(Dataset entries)
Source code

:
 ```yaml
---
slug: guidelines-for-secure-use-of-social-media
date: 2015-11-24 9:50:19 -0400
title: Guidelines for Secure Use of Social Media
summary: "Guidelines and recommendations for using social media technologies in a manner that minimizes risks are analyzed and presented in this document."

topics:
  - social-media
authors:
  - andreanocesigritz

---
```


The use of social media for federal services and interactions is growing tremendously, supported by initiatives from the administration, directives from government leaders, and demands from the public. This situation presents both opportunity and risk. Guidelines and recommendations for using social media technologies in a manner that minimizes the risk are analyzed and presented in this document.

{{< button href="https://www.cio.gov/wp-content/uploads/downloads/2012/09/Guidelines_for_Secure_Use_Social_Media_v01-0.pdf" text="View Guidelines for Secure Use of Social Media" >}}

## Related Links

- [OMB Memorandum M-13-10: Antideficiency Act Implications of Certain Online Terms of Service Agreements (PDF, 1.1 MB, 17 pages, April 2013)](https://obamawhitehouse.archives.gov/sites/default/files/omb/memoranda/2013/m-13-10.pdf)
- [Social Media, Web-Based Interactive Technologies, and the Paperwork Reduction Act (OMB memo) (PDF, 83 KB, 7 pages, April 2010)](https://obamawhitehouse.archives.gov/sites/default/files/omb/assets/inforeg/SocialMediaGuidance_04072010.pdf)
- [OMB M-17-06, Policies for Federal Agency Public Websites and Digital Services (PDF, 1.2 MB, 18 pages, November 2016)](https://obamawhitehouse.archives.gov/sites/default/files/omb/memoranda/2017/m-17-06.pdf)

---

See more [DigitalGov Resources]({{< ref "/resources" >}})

*Work task:* Having read the entries, repeat them all exactly.

*Written answer:*
Source code

:
 ```yaml
---
slug: guidelines-for-secure-use-of-social-media
date: 2015-11-24 9:50:19 -0400
title: Guidelines for Secure Use of Social Media
summary: "Guidelines and recommendations for using social media technologies in a manner that minimizes risks are analyzed and presented in this document."

topics:
  - social-media
authors:
  - andreanocesigritz

---
```


The use of social media for federal services and interactions is growing tremendously, supported by initiatives from the administration, directives from government leaders, and demands from the public. This situation presents both opportunity and risk. Guidelines and recommendations for using social media technologies in a manner that minimizes the risk are analyzed and presented in this document.

{{< button href="https://www.cio.gov/wp-content/uploads/downloads/2012/09/Guidelines_for_Secure_Use_Social_Media_v01-0.pdf" text="View Guidelines for Secure Use of Social Media" >}}

## Related Links

- [OMB Memorandum M-13-10: Antideficiency Act Implications of Certain Online Terms of Service Agreements (PDF, 1.1 MB, 17 pages, April 2013)](https://obamawhitehouse.archives.gov/sites/default/files/omb/memoranda/2013/m-13-10.pdf)
- [Social Media, Web-Based Interactive Technologies, and the Paperwork Reduction Act (OMB memo) (PDF, 83 KB, 7 pages, April 2010)](https://obamawhitehouse.archives.gov/sites/default/files/omb/assets/inforeg/SocialMediaGuidance_04072010.pdf)
- [OMB M-17-06, Policies for Federal Agency Public Websites and Digital Services (PDF, 1.2 MB, 18 pages, November 2016)](https://obamawhitehouse.archives.gov/sites/default/files/omb/memoranda/2017/m-17-06.pdf)

---

See more [DigitalGov Resources]({{< ref "/resources" >}})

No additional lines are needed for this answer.